La situación ahora es similar: “Para algunos ese miedo es mucho menor que el sufrimiento de un piso pequeño y de las penalidades de un confinamiento sin medios”, opina el pensador. “Aun así, la vuelta a la cotidianidad nos hace ser conscientes de que lo cotidiano es un mundo lleno de claroscuros, de gozos y de sombras. Quizás, como los niños que sienten miedo a la oscuridad y oyen un ruido, preferimos taparnos con la manta que salir al pasillo a comprobar qué pasa”, añade.

“Podría vivir así”

Contra la impresión general, hay niños que han preferido quedarse en casa, pero no por miedo, sino por confort: “Cuando llegó el día de salir no tenía muchas ganas, estoy bien aquí”, dice Judit, de 12 años, que pasa sus jornadas entretenida entre deberes, ejercicio para mantenerse en forma (es jugadora de baloncesto), clases de inglés o series de Netflix. “Veo a mis amigos por videollamada; no es lo mismo, pero lo pasamos bien”, añade. “Yo creo que podría vivir así mucho más tiempo: son como unas vacaciones, pero sin salir de casa”.

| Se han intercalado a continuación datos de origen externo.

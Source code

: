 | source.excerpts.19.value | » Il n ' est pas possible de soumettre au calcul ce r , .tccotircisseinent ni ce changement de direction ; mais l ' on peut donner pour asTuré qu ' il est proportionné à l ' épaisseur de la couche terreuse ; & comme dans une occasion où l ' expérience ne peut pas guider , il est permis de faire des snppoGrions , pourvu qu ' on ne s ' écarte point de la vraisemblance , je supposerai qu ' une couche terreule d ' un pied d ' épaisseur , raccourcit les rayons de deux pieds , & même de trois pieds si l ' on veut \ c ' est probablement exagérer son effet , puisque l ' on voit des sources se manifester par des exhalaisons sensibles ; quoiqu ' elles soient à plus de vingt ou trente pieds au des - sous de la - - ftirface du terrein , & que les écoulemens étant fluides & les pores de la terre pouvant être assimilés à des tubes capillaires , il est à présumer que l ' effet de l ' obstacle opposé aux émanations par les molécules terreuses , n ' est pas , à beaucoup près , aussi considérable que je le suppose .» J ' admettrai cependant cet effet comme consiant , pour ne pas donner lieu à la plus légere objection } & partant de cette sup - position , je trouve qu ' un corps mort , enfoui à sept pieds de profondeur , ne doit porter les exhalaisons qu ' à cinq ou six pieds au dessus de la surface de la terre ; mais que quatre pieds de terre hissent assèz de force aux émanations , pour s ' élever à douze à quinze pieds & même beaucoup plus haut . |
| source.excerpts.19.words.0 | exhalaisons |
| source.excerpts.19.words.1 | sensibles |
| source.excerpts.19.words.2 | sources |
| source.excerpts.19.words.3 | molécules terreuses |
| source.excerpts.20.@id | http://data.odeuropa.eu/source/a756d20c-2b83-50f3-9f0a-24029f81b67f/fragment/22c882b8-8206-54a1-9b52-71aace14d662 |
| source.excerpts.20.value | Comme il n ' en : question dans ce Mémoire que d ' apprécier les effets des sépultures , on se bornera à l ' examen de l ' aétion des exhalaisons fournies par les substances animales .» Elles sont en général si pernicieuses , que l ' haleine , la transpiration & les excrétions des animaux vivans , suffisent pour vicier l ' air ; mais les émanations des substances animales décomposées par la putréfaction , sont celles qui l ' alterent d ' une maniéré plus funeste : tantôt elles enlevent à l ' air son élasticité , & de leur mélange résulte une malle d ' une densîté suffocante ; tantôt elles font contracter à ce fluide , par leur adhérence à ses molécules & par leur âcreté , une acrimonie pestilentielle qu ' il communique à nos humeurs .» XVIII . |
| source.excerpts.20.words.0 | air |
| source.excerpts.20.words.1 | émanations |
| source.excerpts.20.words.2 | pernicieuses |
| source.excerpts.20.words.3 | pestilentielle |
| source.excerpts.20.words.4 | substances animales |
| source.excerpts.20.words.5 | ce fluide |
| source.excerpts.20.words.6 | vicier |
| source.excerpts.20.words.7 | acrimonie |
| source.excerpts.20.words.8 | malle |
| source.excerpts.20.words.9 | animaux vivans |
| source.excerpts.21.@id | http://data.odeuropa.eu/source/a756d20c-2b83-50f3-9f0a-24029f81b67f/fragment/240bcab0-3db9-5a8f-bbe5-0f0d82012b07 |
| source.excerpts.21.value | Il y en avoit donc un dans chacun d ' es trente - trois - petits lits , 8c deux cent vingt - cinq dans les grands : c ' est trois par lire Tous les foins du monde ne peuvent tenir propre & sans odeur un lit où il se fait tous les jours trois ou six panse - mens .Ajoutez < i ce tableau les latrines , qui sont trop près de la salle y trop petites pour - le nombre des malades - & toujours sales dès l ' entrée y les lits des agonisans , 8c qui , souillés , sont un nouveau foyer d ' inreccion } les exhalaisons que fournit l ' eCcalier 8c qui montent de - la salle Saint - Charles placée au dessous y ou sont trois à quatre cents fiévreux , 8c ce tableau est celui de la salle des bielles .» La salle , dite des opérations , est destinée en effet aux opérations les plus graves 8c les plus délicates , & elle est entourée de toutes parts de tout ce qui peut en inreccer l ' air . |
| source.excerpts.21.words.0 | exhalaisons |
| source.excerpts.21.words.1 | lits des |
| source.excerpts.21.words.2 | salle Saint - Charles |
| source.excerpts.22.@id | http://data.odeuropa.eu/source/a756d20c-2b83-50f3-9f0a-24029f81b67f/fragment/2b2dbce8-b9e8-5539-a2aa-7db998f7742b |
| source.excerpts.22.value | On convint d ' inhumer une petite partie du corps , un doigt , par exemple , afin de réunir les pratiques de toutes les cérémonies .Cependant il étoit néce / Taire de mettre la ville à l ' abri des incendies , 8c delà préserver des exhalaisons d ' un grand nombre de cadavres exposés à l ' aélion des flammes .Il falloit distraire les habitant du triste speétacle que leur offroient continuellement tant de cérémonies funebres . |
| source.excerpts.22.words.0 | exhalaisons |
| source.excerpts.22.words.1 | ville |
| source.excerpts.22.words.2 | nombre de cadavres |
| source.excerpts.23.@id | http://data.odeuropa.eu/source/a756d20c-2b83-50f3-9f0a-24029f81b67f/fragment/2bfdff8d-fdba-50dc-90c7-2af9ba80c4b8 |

Aunque se espera que estas posturas de resistencia casera sean minoritarias, se plantea un dilema: si nadie saliera a la calle y eligiera vivir de otra manera, bajaría el consumo y la economía se estancaría. ¿Cómo compatibilizar la rueda económica con una vida menos consumista? No parece que tengamos que preocuparnos por eso; como apunta el economista José Carlos Díez, hay precedentes: “Pasó en Nueva York tras el 11-S. En las próximas semanas habrá mucha gente que no salga. Luego irán perdiendo el miedo cuando bajen los muertos por el virus y los medios dejen de hablar de la pandemia a todas horas. Tardará”. Por el momento, cabe reaccionar como el personaje de Bartleby en el relato de Herman Melville. ¿Volver a salir? “Preferiría no hacerlo”.

Del síndrome de la cabaña a la agorafobia

Se ha llamado síndrome de la cabaña a la evitación del exterior después de un largo aislamiento, como el que se ha vivido tras el coronavirus. Es un término acuñado en esas regiones de Estados Unidos en las que el crudo invierno obliga a la hibernación, aunque no está totalmente aceptado por los psicólogos. “Conocemos casos de personas que, después de una hospitalización o un presidio, pierden seguridad y sienten temor hacia lo que hay fuera”, explica la psicóloga Timanfaya Hernández.

¿Agorafobia? “Aunque puedan aparecer algunos síntomas similares en algunos casos, muy poca gente desarrollará esta fobia, que tiene que ver con otras circunstancias personales y laborales”, añade la especialista.